- **WHAT IS BEING ASKED**: Write the data out again exactly and in full.

----------------------------------------

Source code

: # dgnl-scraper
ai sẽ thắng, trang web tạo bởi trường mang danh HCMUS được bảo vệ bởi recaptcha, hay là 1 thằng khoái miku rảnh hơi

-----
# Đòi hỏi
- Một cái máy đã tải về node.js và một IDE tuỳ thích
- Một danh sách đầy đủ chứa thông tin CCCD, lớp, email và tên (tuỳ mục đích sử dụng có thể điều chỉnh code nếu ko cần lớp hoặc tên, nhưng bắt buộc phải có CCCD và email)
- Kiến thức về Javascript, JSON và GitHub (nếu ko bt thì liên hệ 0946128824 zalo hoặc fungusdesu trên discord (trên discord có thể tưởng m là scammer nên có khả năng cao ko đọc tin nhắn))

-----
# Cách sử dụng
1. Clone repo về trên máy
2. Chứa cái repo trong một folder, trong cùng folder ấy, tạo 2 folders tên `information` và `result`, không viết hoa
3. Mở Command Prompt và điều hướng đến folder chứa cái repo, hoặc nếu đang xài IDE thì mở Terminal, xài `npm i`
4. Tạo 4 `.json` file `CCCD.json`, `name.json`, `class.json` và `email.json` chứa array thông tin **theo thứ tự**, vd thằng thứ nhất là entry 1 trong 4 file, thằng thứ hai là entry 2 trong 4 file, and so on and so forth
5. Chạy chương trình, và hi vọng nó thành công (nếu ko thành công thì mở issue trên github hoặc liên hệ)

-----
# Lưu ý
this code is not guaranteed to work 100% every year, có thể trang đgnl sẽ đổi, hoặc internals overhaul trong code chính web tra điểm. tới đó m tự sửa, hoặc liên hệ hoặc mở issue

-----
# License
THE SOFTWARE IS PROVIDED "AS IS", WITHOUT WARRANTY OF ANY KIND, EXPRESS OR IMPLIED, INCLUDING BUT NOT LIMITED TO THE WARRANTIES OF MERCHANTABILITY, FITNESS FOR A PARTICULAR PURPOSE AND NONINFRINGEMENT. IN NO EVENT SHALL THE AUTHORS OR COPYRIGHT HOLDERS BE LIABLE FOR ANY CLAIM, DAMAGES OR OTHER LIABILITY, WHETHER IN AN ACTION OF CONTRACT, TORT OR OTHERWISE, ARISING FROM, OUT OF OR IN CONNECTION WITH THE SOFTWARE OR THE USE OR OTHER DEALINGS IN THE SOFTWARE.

----------------------------------------

- **FINISHED EXERCISE**:
Source code

: # dgnl-scraper
ai sẽ thắng, trang web tạo bởi trường mang danh HCMUS được bảo vệ bởi recaptcha, hay là 1 thằng khoái miku rảnh hơi

-----
# Đòi hỏi
- Một cái máy đã tải về node.js và một IDE tuỳ thích
- Một danh sách đầy đủ chứa thông tin CCCD, lớp, email và tên (tuỳ mục đích sử dụng có thể điều chỉnh code nếu ko cần lớp hoặc tên, nhưng bắt buộc phải có CCCD và email)
- Kiến thức về Javascript, JSON và GitHub (nếu ko bt thì liên hệ 0946128824 zalo hoặc fungusdesu trên discord (trên discord có thể tưởng m là scammer nên có khả năng cao ko đọc tin nhắn))

-----
# Cách sử dụng
1. Clone repo về trên máy
2. Chứa cái repo trong một folder, trong cùng folder ấy, tạo 2 folders tên `information` và `result`, không viết hoa
3. Mở Command Prompt và điều hướng đến folder chứa cái repo, hoặc nếu đang xài IDE thì mở Terminal, xài `npm i`
4. Tạo 4 `.json` file `CCCD.json`, `name.json`, `class.json` và `email.json` chứa array thông tin **theo thứ tự**, vd thằng thứ nhất là entry 1 trong 4 file, thằng thứ hai là entry 2 trong 4 file, and so on and so forth
5. Chạy chương trình, và hi vọng nó thành công (nếu ko thành công thì mở issue trên github hoặc liên hệ)

-----
# Lưu ý
this code is not guaranteed to work 100% every year, có thể trang đgnl sẽ đổi, hoặc internals overhaul trong code chính web tra điểm. tới đó m tự sửa, hoặc liên hệ hoặc mở issue

-----
# License
THE SOFTWARE IS PROVIDED "AS IS", WITHOUT WARRANTY OF ANY KIND, EXPRESS OR IMPLIED, INCLUDING BUT NOT LIMITED TO THE WARRANTIES OF MERCHANTABILITY, FITNESS FOR A PARTICULAR PURPOSE AND NONINFRINGEMENT. IN NO EVENT SHALL THE AUTHORS OR COPYRIGHT HOLDERS BE LIABLE FOR ANY CLAIM, DAMAGES OR OTHER LIABILITY, WHETHER IN AN ACTION OF CONTRACT, TORT OR OTHERWISE, ARISING FROM, OUT OF OR IN CONNECTION WITH THE SOFTWARE OR THE USE OR OTHER DEALINGS IN THE SOFTWARE.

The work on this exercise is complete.